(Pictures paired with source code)
---------------

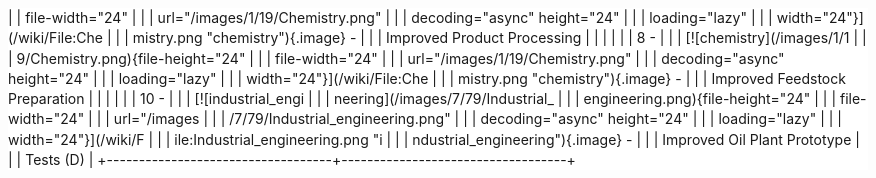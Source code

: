 |                                   | file-width="24"                   |
|                                   | url="/images/1/19/Chemistry.png"  |
|                                   | decoding="async" height="24"      |
|                                   | loading="lazy"                    |
|                                   | width="24"}](/wiki/File:Che       |
|                                   | mistry.png "chemistry"){.image} - |
|                                   | Improved Product Processing       |
|                                   |                                   |
|                                   | 8 -                               |
|                                   | [![chemistry](/images/1/1         |
|                                   | 9/Chemistry.png){file-height="24" |
|                                   | file-width="24"                   |
|                                   | url="/images/1/19/Chemistry.png"  |
|                                   | decoding="async" height="24"      |
|                                   | loading="lazy"                    |
|                                   | width="24"}](/wiki/File:Che       |
|                                   | mistry.png "chemistry"){.image} - |
|                                   | Improved Feedstock Preparation    |
|                                   |                                   |
|                                   | 10 -                              |
|                                   | [![industrial_engi                |
|                                   | neering](/images/7/79/Industrial_ |
|                                   | engineering.png){file-height="24" |
|                                   | file-width="24"                   |
|                                   | url="/images                      |
|                                   | /7/79/Industrial_engineering.png" |
|                                   | decoding="async" height="24"      |
|                                   | loading="lazy"                    |
|                                   | width="24"}](/wiki/F              |
|                                   | ile:Industrial_engineering.png "i |
|                                   | ndustrial_engineering"){.image} - |
|                                   | Improved Oil Plant Prototype      |
|                                   | Tests (D)                         |
+-----------------------------------+-----------------------------------+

---------------

Output the entries above exactly, without their pictures.

Source code

: |                                   | file-width="24"                   |
|                                   | url="/images/1/19/Chemistry.png"  |
|                                   | decoding="async" height="24"      |
|                                   | loading="lazy"                    |
|                                   | width="24"}](/wiki/File:Che       |
|                                   | mistry.png "chemistry"){.image} - |
|                                   | Improved Product Processing       |
|                                   |                                   |
|                                   | 8 -                               |
|                                   | [![chemistry](/images/1/1         |
|                                   | 9/Chemistry.png){file-height="24" |
|                                   | file-width="24"                   |
|                                   | url="/images/1/19/Chemistry.png"  |
|                                   | decoding="async" height="24"      |
|                                   | loading="lazy"                    |
|                                   | width="24"}](/wiki/File:Che       |
|                                   | mistry.png "chemistry"){.image} - |
|                                   | Improved Feedstock Preparation    |
|                                   |                                   |
|                                   | 10 -                              |
|                                   | [![industrial_engi                |
|                                   | neering](/images/7/79/Industrial_ |
|                                   | engineering.png){file-height="24" |
|                                   | file-width="24"                   |
|                                   | url="/images                      |
|                                   | /7/79/Industrial_engineering.png" |
|                                   | decoding="async" height="24"      |
|                                   | loading="lazy"                    |
|                                   | width="24"}](/wiki/F              |
|                                   | ile:Industrial_engineering.png "i |
|                                   | ndustrial_engineering"){.image} - |
|                                   | Improved Oil Plant Prototype      |
|                                   | Tests (D)                         |
+-----------------------------------+-----------------------------------+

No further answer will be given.